WHAT YOU ARE ASKED TO DO
Give every line from the entries that contains "arbitrary".

============================================================

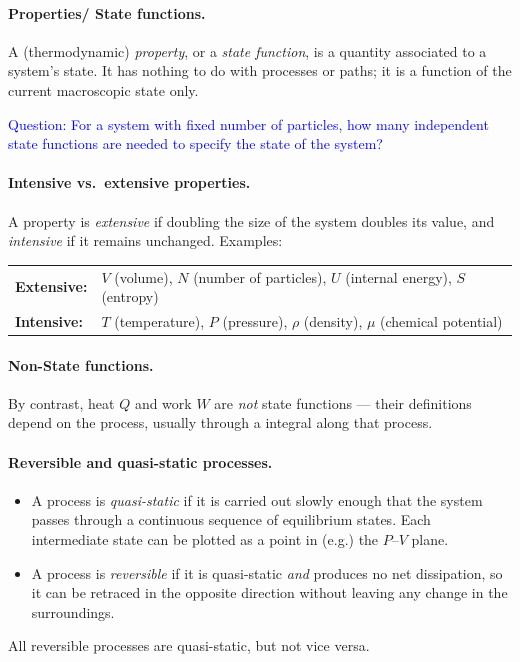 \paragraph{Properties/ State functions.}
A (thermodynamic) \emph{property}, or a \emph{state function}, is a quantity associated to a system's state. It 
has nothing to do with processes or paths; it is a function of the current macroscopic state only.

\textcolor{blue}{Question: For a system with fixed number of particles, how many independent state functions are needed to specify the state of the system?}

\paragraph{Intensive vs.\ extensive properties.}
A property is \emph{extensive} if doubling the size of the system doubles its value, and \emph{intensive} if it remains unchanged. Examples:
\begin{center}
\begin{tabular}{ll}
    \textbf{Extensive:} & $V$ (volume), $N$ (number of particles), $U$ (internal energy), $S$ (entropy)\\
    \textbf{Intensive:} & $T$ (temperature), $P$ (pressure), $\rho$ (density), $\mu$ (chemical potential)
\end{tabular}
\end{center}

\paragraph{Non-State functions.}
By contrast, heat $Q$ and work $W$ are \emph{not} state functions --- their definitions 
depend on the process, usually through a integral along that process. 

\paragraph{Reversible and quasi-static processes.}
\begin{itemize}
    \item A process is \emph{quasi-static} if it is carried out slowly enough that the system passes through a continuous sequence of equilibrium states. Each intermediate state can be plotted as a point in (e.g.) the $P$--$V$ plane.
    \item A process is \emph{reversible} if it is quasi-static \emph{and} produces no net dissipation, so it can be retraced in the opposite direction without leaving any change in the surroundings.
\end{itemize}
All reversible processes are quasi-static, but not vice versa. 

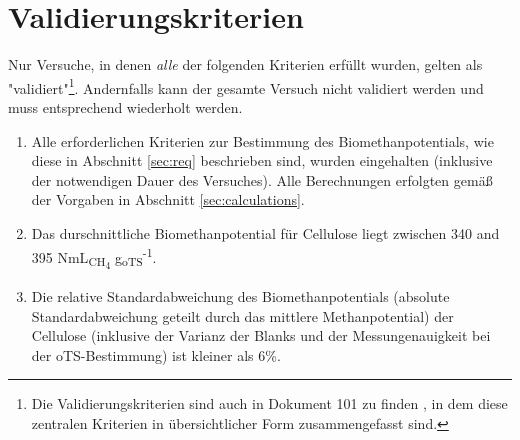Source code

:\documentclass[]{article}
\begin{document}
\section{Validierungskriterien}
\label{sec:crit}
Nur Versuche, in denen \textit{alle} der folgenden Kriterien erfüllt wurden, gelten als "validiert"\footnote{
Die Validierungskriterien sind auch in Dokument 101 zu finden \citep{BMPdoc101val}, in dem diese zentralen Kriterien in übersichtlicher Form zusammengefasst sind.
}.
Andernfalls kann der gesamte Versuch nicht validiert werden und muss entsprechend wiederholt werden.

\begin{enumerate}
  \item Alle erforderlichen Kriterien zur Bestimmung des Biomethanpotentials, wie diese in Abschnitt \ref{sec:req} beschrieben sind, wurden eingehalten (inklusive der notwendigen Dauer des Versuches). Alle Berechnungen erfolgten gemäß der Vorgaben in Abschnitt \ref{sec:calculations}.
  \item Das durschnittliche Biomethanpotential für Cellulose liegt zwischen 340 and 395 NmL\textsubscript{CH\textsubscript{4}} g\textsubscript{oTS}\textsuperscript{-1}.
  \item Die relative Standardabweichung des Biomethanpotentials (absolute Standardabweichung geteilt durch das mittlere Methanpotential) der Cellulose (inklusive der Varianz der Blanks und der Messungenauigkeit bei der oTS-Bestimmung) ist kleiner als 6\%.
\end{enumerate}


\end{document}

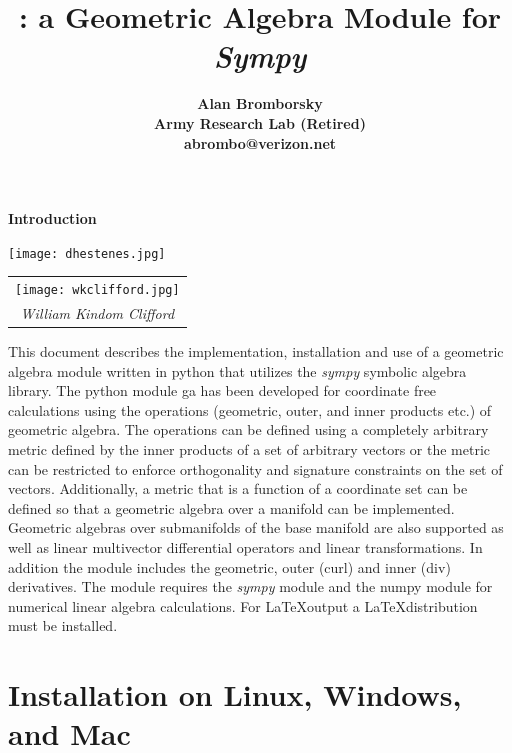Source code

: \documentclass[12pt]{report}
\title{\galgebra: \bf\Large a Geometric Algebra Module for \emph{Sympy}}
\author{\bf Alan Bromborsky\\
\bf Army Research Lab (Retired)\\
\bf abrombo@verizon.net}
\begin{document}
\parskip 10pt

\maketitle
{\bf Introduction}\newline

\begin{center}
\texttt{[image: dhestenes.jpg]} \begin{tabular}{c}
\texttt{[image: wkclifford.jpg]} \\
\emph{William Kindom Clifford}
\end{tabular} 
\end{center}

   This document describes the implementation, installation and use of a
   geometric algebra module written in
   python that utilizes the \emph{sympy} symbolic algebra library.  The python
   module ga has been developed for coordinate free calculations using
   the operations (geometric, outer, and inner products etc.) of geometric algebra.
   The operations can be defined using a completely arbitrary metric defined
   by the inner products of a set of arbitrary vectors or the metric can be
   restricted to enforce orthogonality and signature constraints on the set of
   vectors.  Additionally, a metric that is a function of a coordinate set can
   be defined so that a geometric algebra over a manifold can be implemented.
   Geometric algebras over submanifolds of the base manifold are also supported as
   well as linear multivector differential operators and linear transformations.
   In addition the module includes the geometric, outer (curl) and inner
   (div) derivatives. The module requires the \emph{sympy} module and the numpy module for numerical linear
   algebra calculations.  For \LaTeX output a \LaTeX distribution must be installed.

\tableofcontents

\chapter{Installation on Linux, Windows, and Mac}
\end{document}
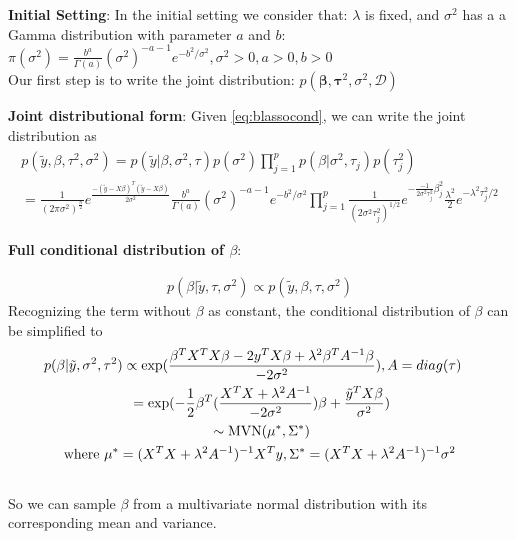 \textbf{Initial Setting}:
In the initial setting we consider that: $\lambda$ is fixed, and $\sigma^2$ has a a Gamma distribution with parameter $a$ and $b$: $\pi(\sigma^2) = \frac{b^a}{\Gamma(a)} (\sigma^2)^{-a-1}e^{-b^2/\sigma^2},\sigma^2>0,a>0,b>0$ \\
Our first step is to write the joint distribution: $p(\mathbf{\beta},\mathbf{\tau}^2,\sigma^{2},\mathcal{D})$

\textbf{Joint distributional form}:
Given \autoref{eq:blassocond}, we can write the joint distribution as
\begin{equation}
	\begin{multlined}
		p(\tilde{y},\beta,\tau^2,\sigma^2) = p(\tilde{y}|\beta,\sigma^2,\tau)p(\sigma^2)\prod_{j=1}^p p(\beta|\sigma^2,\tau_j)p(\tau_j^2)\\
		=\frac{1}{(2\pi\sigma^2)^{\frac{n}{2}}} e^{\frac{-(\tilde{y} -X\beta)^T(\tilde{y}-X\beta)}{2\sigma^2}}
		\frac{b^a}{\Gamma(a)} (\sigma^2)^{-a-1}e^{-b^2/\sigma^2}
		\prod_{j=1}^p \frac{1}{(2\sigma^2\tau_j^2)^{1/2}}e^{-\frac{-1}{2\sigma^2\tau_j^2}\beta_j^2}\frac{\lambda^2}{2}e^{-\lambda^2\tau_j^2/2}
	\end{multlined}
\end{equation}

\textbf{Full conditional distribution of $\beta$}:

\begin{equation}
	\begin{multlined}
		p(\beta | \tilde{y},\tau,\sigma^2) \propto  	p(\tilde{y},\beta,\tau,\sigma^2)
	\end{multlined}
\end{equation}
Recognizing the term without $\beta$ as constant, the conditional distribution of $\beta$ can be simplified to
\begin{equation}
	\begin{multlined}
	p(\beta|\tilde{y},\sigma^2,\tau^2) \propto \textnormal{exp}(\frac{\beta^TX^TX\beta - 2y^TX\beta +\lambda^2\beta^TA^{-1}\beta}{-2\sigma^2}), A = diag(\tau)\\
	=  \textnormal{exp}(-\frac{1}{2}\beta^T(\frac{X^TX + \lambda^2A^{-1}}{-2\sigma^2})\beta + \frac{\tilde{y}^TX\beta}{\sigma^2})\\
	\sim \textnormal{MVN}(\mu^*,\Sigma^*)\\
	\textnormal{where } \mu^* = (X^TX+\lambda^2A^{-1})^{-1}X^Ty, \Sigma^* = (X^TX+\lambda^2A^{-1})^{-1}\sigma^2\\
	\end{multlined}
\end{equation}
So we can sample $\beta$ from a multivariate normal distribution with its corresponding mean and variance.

============================================================

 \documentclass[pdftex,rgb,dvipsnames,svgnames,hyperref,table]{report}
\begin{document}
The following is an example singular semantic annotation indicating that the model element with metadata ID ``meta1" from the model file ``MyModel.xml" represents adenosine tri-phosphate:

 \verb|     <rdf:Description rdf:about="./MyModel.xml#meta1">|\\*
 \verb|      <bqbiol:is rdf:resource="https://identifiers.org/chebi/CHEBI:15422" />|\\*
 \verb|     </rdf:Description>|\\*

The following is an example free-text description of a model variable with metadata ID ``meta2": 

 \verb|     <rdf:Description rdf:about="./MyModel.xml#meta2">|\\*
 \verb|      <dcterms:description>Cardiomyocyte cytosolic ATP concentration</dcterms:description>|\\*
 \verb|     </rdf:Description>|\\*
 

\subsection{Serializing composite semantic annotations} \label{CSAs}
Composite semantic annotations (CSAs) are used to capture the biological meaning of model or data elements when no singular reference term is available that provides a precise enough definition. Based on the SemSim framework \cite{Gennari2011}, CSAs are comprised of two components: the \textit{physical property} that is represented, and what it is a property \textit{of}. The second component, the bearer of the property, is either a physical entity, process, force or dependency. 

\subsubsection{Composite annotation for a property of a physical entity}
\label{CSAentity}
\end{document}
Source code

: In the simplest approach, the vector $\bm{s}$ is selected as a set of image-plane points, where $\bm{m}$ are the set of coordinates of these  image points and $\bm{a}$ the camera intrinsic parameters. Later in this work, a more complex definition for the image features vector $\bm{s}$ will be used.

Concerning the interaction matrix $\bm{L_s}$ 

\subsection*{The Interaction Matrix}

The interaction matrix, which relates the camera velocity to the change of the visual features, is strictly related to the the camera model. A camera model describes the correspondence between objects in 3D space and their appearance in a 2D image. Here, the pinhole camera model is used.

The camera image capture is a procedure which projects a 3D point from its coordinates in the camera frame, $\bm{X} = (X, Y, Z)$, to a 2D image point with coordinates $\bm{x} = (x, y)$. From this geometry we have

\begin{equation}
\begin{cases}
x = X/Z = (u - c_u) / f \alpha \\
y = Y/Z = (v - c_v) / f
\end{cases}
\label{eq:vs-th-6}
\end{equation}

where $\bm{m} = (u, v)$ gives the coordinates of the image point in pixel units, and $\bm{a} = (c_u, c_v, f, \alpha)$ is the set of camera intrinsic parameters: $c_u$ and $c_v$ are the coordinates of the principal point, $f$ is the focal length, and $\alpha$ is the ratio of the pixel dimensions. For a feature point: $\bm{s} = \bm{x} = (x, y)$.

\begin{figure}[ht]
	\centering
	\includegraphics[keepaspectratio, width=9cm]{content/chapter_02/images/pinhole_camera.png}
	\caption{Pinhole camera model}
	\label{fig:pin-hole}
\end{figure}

============================================================

EXPECTED ANSWER
   The operations can be defined using a completely arbitrary metric defined
   by the inner products of a set of arbitrary vectors or the metric can be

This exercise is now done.